■ **Data to use**:
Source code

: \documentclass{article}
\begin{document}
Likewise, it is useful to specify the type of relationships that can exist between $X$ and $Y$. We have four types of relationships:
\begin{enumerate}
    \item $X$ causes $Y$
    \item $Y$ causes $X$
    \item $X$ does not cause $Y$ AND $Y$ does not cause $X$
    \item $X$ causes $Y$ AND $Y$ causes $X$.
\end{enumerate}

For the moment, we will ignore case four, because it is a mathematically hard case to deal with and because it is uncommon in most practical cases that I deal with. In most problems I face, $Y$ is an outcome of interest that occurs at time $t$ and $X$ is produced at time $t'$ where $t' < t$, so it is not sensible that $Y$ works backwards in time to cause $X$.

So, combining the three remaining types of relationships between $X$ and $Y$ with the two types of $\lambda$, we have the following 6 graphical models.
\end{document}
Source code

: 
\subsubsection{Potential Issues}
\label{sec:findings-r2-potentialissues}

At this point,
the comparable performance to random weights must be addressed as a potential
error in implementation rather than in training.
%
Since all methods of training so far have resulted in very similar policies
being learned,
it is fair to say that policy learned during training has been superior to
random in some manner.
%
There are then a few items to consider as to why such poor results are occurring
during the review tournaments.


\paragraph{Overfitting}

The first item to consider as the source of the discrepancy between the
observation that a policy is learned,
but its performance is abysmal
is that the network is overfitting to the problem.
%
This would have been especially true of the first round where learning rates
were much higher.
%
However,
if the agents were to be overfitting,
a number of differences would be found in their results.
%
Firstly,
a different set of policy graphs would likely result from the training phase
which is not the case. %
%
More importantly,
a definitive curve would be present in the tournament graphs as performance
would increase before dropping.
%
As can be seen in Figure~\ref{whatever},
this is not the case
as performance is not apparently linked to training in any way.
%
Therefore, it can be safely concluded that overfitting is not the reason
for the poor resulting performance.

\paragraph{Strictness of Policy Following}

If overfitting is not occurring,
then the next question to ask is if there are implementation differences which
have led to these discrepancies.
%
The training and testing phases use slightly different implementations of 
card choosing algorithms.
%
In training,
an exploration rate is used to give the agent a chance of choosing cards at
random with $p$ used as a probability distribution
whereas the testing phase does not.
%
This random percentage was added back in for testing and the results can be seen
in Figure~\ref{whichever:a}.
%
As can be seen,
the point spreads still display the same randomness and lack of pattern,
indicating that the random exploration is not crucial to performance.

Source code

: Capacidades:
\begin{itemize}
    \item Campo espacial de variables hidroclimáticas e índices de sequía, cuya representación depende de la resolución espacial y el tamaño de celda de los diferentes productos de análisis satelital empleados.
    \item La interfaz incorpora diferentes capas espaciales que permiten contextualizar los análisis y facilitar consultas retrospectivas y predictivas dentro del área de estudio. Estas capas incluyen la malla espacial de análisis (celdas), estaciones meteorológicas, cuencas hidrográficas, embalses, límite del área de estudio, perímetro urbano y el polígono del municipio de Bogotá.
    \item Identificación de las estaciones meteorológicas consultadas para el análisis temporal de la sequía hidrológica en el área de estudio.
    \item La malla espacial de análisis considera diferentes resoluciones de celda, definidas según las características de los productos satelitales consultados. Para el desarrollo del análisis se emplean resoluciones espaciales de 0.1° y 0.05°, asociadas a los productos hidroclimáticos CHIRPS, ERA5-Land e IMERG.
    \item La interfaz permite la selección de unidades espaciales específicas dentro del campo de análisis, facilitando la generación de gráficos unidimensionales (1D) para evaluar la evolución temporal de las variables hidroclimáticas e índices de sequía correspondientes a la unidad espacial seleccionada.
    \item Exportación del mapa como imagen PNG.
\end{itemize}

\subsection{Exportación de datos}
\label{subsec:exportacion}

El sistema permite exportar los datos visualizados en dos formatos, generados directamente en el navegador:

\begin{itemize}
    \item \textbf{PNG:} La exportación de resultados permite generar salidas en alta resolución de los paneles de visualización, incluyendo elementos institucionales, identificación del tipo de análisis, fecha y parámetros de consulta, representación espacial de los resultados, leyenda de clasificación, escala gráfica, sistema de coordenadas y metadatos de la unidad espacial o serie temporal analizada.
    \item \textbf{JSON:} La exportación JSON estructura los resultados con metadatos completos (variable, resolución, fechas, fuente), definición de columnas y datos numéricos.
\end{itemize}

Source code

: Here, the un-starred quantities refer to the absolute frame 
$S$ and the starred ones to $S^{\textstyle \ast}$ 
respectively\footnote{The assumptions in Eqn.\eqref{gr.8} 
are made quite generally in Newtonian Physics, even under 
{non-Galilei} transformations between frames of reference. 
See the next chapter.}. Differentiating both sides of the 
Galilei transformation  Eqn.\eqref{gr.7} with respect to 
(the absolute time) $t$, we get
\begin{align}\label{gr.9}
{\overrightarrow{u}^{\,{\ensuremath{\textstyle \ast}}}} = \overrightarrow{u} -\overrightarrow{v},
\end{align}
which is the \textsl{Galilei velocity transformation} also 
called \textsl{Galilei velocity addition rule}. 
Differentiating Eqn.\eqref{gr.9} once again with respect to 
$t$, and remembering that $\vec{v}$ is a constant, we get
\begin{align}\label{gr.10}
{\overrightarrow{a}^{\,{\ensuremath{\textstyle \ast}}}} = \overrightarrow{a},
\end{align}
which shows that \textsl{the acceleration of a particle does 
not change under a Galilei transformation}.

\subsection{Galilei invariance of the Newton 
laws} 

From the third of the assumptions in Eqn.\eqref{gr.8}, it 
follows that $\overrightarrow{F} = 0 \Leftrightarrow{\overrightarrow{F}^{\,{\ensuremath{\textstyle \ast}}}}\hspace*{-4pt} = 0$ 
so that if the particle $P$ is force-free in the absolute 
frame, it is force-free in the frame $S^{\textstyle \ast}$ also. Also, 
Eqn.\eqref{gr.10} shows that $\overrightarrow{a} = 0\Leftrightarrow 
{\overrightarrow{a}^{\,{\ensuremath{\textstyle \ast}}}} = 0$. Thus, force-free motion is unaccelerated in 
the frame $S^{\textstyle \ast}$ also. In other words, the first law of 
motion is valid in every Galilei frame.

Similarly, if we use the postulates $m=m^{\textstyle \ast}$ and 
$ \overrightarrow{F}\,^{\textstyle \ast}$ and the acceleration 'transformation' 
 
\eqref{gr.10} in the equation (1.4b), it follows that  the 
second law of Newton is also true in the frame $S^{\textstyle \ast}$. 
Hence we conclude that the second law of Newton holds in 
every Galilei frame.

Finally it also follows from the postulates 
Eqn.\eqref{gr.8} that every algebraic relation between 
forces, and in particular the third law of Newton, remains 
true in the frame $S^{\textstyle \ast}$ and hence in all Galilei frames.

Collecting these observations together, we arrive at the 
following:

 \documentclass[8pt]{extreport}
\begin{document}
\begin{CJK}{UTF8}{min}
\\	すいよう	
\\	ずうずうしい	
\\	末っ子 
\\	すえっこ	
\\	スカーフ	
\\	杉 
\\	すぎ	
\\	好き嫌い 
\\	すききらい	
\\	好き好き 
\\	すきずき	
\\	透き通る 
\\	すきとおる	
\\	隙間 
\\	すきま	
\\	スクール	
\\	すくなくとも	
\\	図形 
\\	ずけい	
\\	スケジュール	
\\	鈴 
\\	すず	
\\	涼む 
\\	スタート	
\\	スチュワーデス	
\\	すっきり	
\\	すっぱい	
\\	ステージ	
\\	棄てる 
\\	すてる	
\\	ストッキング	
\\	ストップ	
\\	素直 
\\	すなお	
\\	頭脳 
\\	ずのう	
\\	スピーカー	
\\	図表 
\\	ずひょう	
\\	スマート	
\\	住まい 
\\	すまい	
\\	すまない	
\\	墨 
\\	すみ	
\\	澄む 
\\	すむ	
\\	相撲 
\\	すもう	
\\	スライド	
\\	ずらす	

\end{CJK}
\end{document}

■ **Your objective**: Set down each line of the material above again, exactly.

■ **Exercise output**:
Source code

: \documentclass{article}
\begin{document}
Likewise, it is useful to specify the type of relationships that can exist between $X$ and $Y$. We have four types of relationships:
\begin{enumerate}
    \item $X$ causes $Y$
    \item $Y$ causes $X$
    \item $X$ does not cause $Y$ AND $Y$ does not cause $X$
    \item $X$ causes $Y$ AND $Y$ causes $X$.
\end{enumerate}

For the moment, we will ignore case four, because it is a mathematically hard case to deal with and because it is uncommon in most practical cases that I deal with. In most problems I face, $Y$ is an outcome of interest that occurs at time $t$ and $X$ is produced at time $t'$ where $t' < t$, so it is not sensible that $Y$ works backwards in time to cause $X$.

So, combining the three remaining types of relationships between $X$ and $Y$ with the two types of $\lambda$, we have the following 6 graphical models.
\end{document}
Source code

: 
\subsubsection{Potential Issues}
\label{sec:findings-r2-potentialissues}

At this point,
the comparable performance to random weights must be addressed as a potential
error in implementation rather than in training.
%
Since all methods of training so far have resulted in very similar policies
being learned,
it is fair to say that policy learned during training has been superior to
random in some manner.
%
There are then a few items to consider as to why such poor results are occurring
during the review tournaments.


\paragraph{Overfitting}

The first item to consider as the source of the discrepancy between the
observation that a policy is learned,
but its performance is abysmal
is that the network is overfitting to the problem.
%
This would have been especially true of the first round where learning rates
were much higher.
%
However,
if the agents were to be overfitting,
a number of differences would be found in their results.
%
Firstly,
a different set of policy graphs would likely result from the training phase
which is not the case. %
%
More importantly,
a definitive curve would be present in the tournament graphs as performance
would increase before dropping.
%
As can be seen in Figure~\ref{whatever},
this is not the case
as performance is not apparently linked to training in any way.
%
Therefore, it can be safely concluded that overfitting is not the reason
for the poor resulting performance.

\paragraph{Strictness of Policy Following}

If overfitting is not occurring,
then the next question to ask is if there are implementation differences which
have led to these discrepancies.
%
The training and testing phases use slightly different implementations of 
card choosing algorithms.
%
In training,
an exploration rate is used to give the agent a chance of choosing cards at
random with $p$ used as a probability distribution
whereas the testing phase does not.
%
This random percentage was added back in for testing and the results can be seen
in Figure~\ref{whichever:a}.
%
As can be seen,
the point spreads still display the same randomness and lack of pattern,
indicating that the random exploration is not crucial to performance.

Source code

: Capacidades:
\begin{itemize}
    \item Campo espacial de variables hidroclimáticas e índices de sequía, cuya representación depende de la resolución espacial y el tamaño de celda de los diferentes productos de análisis satelital empleados.
    \item La interfaz incorpora diferentes capas espaciales que permiten contextualizar los análisis y facilitar consultas retrospectivas y predictivas dentro del área de estudio. Estas capas incluyen la malla espacial de análisis (celdas), estaciones meteorológicas, cuencas hidrográficas, embalses, límite del área de estudio, perímetro urbano y el polígono del municipio de Bogotá.
    \item Identificación de las estaciones meteorológicas consultadas para el análisis temporal de la sequía hidrológica en el área de estudio.
    \item La malla espacial de análisis considera diferentes resoluciones de celda, definidas según las características de los productos satelitales consultados. Para el desarrollo del análisis se emplean resoluciones espaciales de 0.1° y 0.05°, asociadas a los productos hidroclimáticos CHIRPS, ERA5-Land e IMERG.
    \item La interfaz permite la selección de unidades espaciales específicas dentro del campo de análisis, facilitando la generación de gráficos unidimensionales (1D) para evaluar la evolución temporal de las variables hidroclimáticas e índices de sequía correspondientes a la unidad espacial seleccionada.
    \item Exportación del mapa como imagen PNG.
\end{itemize}

\subsection{Exportación de datos}
\label{subsec:exportacion}

El sistema permite exportar los datos visualizados en dos formatos, generados directamente en el navegador:

\begin{itemize}
    \item \textbf{PNG:} La exportación de resultados permite generar salidas en alta resolución de los paneles de visualización, incluyendo elementos institucionales, identificación del tipo de análisis, fecha y parámetros de consulta, representación espacial de los resultados, leyenda de clasificación, escala gráfica, sistema de coordenadas y metadatos de la unidad espacial o serie temporal analizada.
    \item \textbf{JSON:} La exportación JSON estructura los resultados con metadatos completos (variable, resolución, fechas, fuente), definición de columnas y datos numéricos.
\end{itemize}

Source code

: Here, the un-starred quantities refer to the absolute frame 
$S$ and the starred ones to $S^{\textstyle \ast}$ 
respectively\footnote{The assumptions in Eqn.\eqref{gr.8} 
are made quite generally in Newtonian Physics, even under 
{non-Galilei} transformations between frames of reference. 
See the next chapter.}. Differentiating both sides of the 
Galilei transformation  Eqn.\eqref{gr.7} with respect to 
(the absolute time) $t$, we get
\begin{align}\label{gr.9}
{\overrightarrow{u}^{\,{\ensuremath{\textstyle \ast}}}} = \overrightarrow{u} -\overrightarrow{v},
\end{align}
which is the \textsl{Galilei velocity transformation} also 
called \textsl{Galilei velocity addition rule}. 
Differentiating Eqn.\eqref{gr.9} once again with respect to 
$t$, and remembering that $\vec{v}$ is a constant, we get
\begin{align}\label{gr.10}
{\overrightarrow{a}^{\,{\ensuremath{\textstyle \ast}}}} = \overrightarrow{a},
\end{align}
which shows that \textsl{the acceleration of a particle does 
not change under a Galilei transformation}.

\subsection{Galilei invariance of the Newton 
laws} 

From the third of the assumptions in Eqn.\eqref{gr.8}, it 
follows that $\overrightarrow{F} = 0 \Leftrightarrow{\overrightarrow{F}^{\,{\ensuremath{\textstyle \ast}}}}\hspace*{-4pt} = 0$ 
so that if the particle $P$ is force-free in the absolute 
frame, it is force-free in the frame $S^{\textstyle \ast}$ also. Also, 
Eqn.\eqref{gr.10} shows that $\overrightarrow{a} = 0\Leftrightarrow 
{\overrightarrow{a}^{\,{\ensuremath{\textstyle \ast}}}} = 0$. Thus, force-free motion is unaccelerated in 
the frame $S^{\textstyle \ast}$ also. In other words, the first law of 
motion is valid in every Galilei frame.

Similarly, if we use the postulates $m=m^{\textstyle \ast}$ and 
$ \overrightarrow{F}\,^{\textstyle \ast}$ and the acceleration 'transformation' 
 
\eqref{gr.10} in the equation (1.4b), it follows that  the 
second law of Newton is also true in the frame $S^{\textstyle \ast}$. 
Hence we conclude that the second law of Newton holds in 
every Galilei frame.

Finally it also follows from the postulates 
Eqn.\eqref{gr.8} that every algebraic relation between 
forces, and in particular the third law of Newton, remains 
true in the frame $S^{\textstyle \ast}$ and hence in all Galilei frames.

Collecting these observations together, we arrive at the 
following:

 \documentclass[8pt]{extreport}
\begin{document}
\begin{CJK}{UTF8}{min}
\\	すいよう	
\\	ずうずうしい	
\\	末っ子 
\\	すえっこ	
\\	スカーフ	
\\	杉 
\\	すぎ	
\\	好き嫌い 
\\	すききらい	
\\	好き好き 
\\	すきずき	
\\	透き通る 
\\	すきとおる	
\\	隙間 
\\	すきま	
\\	スクール	
\\	すくなくとも	
\\	図形 
\\	ずけい	
\\	スケジュール	
\\	鈴 
\\	すず	
\\	涼む 
\\	スタート	
\\	スチュワーデス	
\\	すっきり	
\\	すっぱい	
\\	ステージ	
\\	棄てる 
\\	すてる	
\\	ストッキング	
\\	ストップ	
\\	素直 
\\	すなお	
\\	頭脳 
\\	ずのう	
\\	スピーカー	
\\	図表 
\\	ずひょう	
\\	スマート	
\\	住まい 
\\	すまい	
\\	すまない	
\\	墨 
\\	すみ	
\\	澄む 
\\	すむ	
\\	相撲 
\\	すもう	
\\	スライド	
\\	ずらす	

\end{CJK}
\end{document}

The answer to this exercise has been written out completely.